Sure, the move largely would be symbolic. It would merely inconvenience heterosexual couples, who could go to a neighboring jurisdiction and have their marriages licensed. And it’s really people outside San Francisco who need to be convinced; most San Francisicans—straight and gay—support gay marriage already. But we’re dealing in symbolism here in any event—legally, the city’s gay marriages will last about as long as Dennis Rodman’s to Carmen Electra and almost everyone involved knows it. Even unequivocal supporters of the city’s actions defend it with phrases like “civil disobedience.” But purporting to license same-sex marriage is an odd form of civil disobedience: It has the look and feel of a lunch counter sit-in, but it replaces the elements of sacrifice and risk with what looks like political patronage. Shutting down the marriage shop altogether might send a more powerful message because it would involve a sacrifice for San Franciscans and (as a result) risk for local politicians.
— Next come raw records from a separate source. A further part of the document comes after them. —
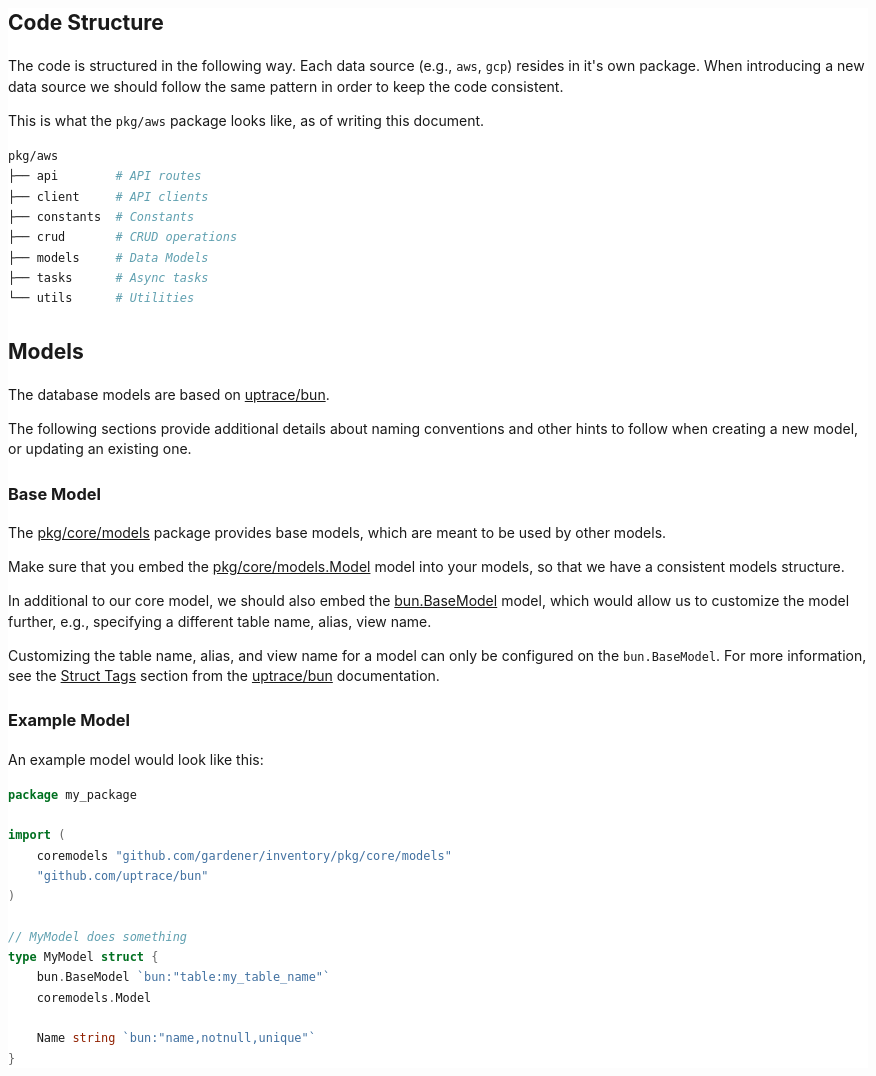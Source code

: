 ## Code Structure

The code is structured in the following way. Each data source (e.g., `aws`,
`gcp`) resides in it's own package. When introducing a new data source we
should follow the same pattern in order to keep the code consistent.

This is what the `pkg/aws` package looks like, as of writing this document.

```sh
pkg/aws
├── api        # API routes
├── client     # API clients
├── constants  # Constants
├── crud       # CRUD operations
├── models     # Data Models
├── tasks      # Async tasks
└── utils      # Utilities
```

## Models

The database models are based on [uptrace/bun](https://github.com/uptrace/bun).

The following sections provide additional details about naming conventions and
other hints to follow when creating a new model, or updating an existing one.

### Base Model

The [pkg/core/models](../pkg/core/models) package provides base models, which are
meant to be used by other models.

Make sure that you embed the [pkg/core/models.Model](./pkg/core/models) model
into your models, so that we have a consistent models structure.

In additional to our core model, we should also embed the
[bun.BaseModel](https://pkg.go.dev/github.com/uptrace/bun#BaseModel) model,
which would allow us to customize the model further, e.g., specifying a
different table name, alias, view name.

Customizing the table name, alias, and view name for a model can only be
configured on the `bun.BaseModel`. For more information, see the
[Struct Tags](https://bun.uptrace.dev/guide/models.html#struct-tags) section from the
[uptrace/bun](https://bun.uptrace.dev/guide/) documentation.

### Example Model

An example model would look like this:

``` go
package my_package

import (
	coremodels "github.com/gardener/inventory/pkg/core/models"
	"github.com/uptrace/bun"
)

// MyModel does something
type MyModel struct {
	bun.BaseModel `bun:"table:my_table_name"`
	coremodels.Model

	Name string `bun:"name,notnull,unique"`
}
```
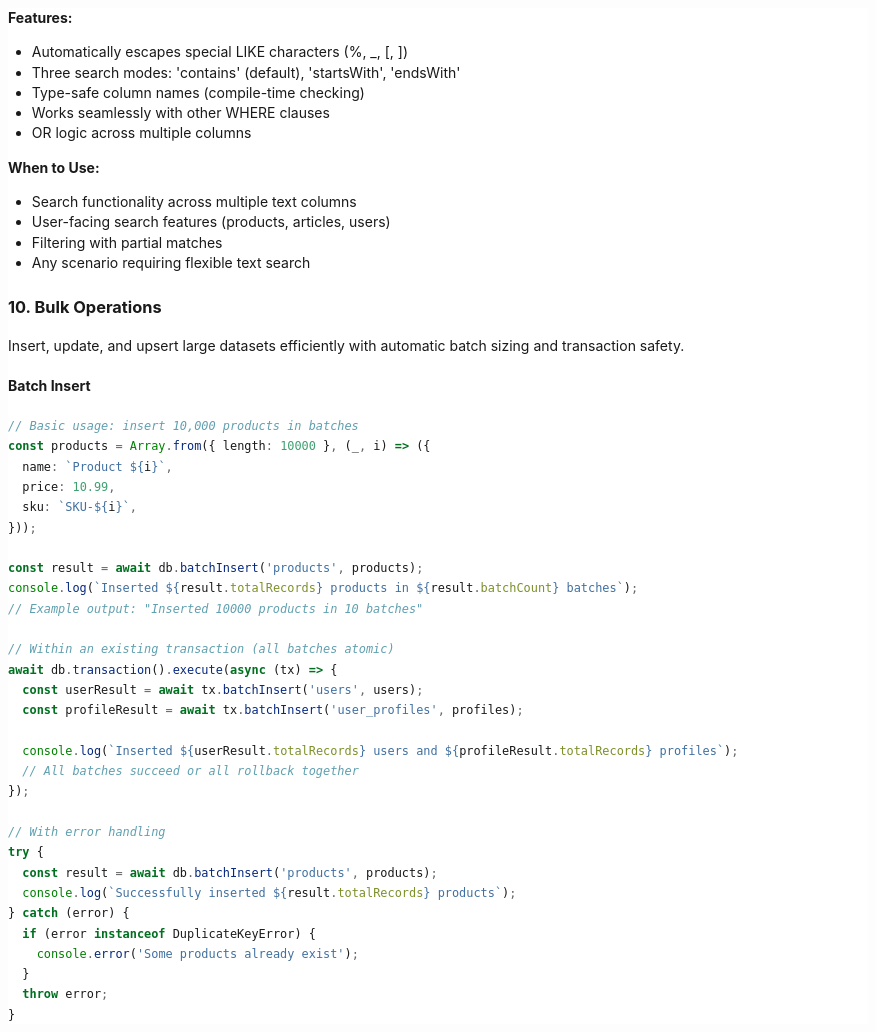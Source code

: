 **Features:**
- Automatically escapes special LIKE characters (%, _, [, ])
- Three search modes: 'contains' (default), 'startsWith', 'endsWith'
- Type-safe column names (compile-time checking)
- Works seamlessly with other WHERE clauses
- OR logic across multiple columns

**When to Use:**
- Search functionality across multiple text columns
- User-facing search features (products, articles, users)
- Filtering with partial matches
- Any scenario requiring flexible text search

### 10. Bulk Operations

Insert, update, and upsert large datasets efficiently with automatic batch sizing and transaction safety.

#### Batch Insert

```typescript
// Basic usage: insert 10,000 products in batches
const products = Array.from({ length: 10000 }, (_, i) => ({
  name: `Product ${i}`,
  price: 10.99,
  sku: `SKU-${i}`,
}));

const result = await db.batchInsert('products', products);
console.log(`Inserted ${result.totalRecords} products in ${result.batchCount} batches`);
// Example output: "Inserted 10000 products in 10 batches"

// Within an existing transaction (all batches atomic)
await db.transaction().execute(async (tx) => {
  const userResult = await tx.batchInsert('users', users);
  const profileResult = await tx.batchInsert('user_profiles', profiles);

  console.log(`Inserted ${userResult.totalRecords} users and ${profileResult.totalRecords} profiles`);
  // All batches succeed or all rollback together
});

// With error handling
try {
  const result = await db.batchInsert('products', products);
  console.log(`Successfully inserted ${result.totalRecords} products`);
} catch (error) {
  if (error instanceof DuplicateKeyError) {
    console.error('Some products already exist');
  }
  throw error;
}
```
Of course for many of the committed gay couples whom for the first time, if only for a few heady days, can claim to be “legally” married, none of this hand-wringing over doctrine and politics matters. To them, the only politics that matter are the politics of recognition—the city’s actions send out the message that there is at least one place where the body politic takes gay couples and their relationships seriously. That message is worth something. But whether it’s worth the litigation, political backlash, and stirring up of homophobia sure to follow is a matter of opinion, not of law.